▶ EXERCISE BRIEF: All of the listing should be transcribed exactly.

▶ DATASET ENTRIES:
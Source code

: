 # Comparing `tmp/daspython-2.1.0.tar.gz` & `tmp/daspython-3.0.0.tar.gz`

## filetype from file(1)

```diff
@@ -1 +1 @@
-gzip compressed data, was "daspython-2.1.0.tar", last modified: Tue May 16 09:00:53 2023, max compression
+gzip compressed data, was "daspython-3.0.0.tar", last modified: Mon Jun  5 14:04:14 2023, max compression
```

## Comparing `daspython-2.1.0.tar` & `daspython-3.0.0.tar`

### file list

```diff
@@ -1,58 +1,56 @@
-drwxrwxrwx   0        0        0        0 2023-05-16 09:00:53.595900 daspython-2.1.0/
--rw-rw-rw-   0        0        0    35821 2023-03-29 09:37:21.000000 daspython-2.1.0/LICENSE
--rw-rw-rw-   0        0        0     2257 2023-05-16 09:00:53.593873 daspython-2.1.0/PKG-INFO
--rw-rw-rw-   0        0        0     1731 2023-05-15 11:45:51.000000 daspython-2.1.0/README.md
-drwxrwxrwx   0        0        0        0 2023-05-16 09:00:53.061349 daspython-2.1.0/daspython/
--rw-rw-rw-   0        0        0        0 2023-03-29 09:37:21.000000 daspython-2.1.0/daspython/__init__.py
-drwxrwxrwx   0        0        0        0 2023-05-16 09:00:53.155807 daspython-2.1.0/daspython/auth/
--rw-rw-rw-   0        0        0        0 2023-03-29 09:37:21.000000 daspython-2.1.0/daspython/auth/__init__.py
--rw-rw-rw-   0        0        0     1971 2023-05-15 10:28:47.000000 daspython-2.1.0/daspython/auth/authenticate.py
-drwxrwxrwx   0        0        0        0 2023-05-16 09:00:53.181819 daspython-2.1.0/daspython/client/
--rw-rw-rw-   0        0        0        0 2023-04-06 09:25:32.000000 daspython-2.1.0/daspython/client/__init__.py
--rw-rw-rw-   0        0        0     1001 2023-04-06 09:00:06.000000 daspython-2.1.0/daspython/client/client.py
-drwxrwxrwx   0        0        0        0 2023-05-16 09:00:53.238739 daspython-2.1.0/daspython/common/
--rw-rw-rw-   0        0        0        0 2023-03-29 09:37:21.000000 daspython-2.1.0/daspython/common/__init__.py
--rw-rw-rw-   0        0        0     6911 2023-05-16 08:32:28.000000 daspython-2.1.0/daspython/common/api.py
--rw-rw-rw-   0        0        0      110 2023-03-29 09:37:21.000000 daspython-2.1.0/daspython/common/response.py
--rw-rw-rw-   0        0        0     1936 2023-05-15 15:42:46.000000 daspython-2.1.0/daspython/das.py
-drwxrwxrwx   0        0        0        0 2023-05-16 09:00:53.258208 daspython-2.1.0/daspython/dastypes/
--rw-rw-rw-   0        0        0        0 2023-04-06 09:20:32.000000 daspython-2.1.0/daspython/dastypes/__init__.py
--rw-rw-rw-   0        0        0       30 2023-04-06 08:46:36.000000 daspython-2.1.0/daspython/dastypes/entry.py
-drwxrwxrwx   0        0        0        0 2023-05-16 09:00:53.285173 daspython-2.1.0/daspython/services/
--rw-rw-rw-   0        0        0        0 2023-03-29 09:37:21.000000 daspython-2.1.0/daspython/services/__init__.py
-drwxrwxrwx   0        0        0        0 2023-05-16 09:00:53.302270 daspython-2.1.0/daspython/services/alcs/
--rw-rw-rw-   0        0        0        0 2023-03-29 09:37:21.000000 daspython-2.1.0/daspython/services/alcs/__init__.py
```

▶ EXPECTED ANSWER:
Source code

: # Comparing `tmp/daspython-2.1.0.tar.gz` & `tmp/daspython-3.0.0.tar.gz`

## filetype from file(1)

```diff
@@ -1 +1 @@
-gzip compressed data, was "daspython-2.1.0.tar", last modified: Tue May 16 09:00:53 2023, max compression
+gzip compressed data, was "daspython-3.0.0.tar", last modified: Mon Jun  5 14:04:14 2023, max compression
```

## Comparing `daspython-2.1.0.tar` & `daspython-3.0.0.tar`

### file list

```diff
@@ -1,58 +1,56 @@
-drwxrwxrwx   0        0        0        0 2023-05-16 09:00:53.595900 daspython-2.1.0/
--rw-rw-rw-   0        0        0    35821 2023-03-29 09:37:21.000000 daspython-2.1.0/LICENSE
--rw-rw-rw-   0        0        0     2257 2023-05-16 09:00:53.593873 daspython-2.1.0/PKG-INFO
--rw-rw-rw-   0        0        0     1731 2023-05-15 11:45:51.000000 daspython-2.1.0/README.md
-drwxrwxrwx   0        0        0        0 2023-05-16 09:00:53.061349 daspython-2.1.0/daspython/
--rw-rw-rw-   0        0        0        0 2023-03-29 09:37:21.000000 daspython-2.1.0/daspython/__init__.py
-drwxrwxrwx   0        0        0        0 2023-05-16 09:00:53.155807 daspython-2.1.0/daspython/auth/
--rw-rw-rw-   0        0        0        0 2023-03-29 09:37:21.000000 daspython-2.1.0/daspython/auth/__init__.py
--rw-rw-rw-   0        0        0     1971 2023-05-15 10:28:47.000000 daspython-2.1.0/daspython/auth/authenticate.py
-drwxrwxrwx   0        0        0        0 2023-05-16 09:00:53.181819 daspython-2.1.0/daspython/client/
--rw-rw-rw-   0        0        0        0 2023-04-06 09:25:32.000000 daspython-2.1.0/daspython/client/__init__.py
--rw-rw-rw-   0        0        0     1001 2023-04-06 09:00:06.000000 daspython-2.1.0/daspython/client/client.py
-drwxrwxrwx   0        0        0        0 2023-05-16 09:00:53.238739 daspython-2.1.0/daspython/common/
--rw-rw-rw-   0        0        0        0 2023-03-29 09:37:21.000000 daspython-2.1.0/daspython/common/__init__.py
--rw-rw-rw-   0        0        0     6911 2023-05-16 08:32:28.000000 daspython-2.1.0/daspython/common/api.py
--rw-rw-rw-   0        0        0      110 2023-03-29 09:37:21.000000 daspython-2.1.0/daspython/common/response.py
--rw-rw-rw-   0        0        0     1936 2023-05-15 15:42:46.000000 daspython-2.1.0/daspython/das.py
-drwxrwxrwx   0        0        0        0 2023-05-16 09:00:53.258208 daspython-2.1.0/daspython/dastypes/
--rw-rw-rw-   0        0        0        0 2023-04-06 09:20:32.000000 daspython-2.1.0/daspython/dastypes/__init__.py
--rw-rw-rw-   0        0        0       30 2023-04-06 08:46:36.000000 daspython-2.1.0/daspython/dastypes/entry.py
-drwxrwxrwx   0        0        0        0 2023-05-16 09:00:53.285173 daspython-2.1.0/daspython/services/
--rw-rw-rw-   0        0        0        0 2023-03-29 09:37:21.000000 daspython-2.1.0/daspython/services/__init__.py
-drwxrwxrwx   0        0        0        0 2023-05-16 09:00:53.302270 daspython-2.1.0/daspython/services/alcs/
--rw-rw-rw-   0        0        0        0 2023-03-29 09:37:21.000000 daspython-2.1.0/daspython/services/alcs/__init__.py
```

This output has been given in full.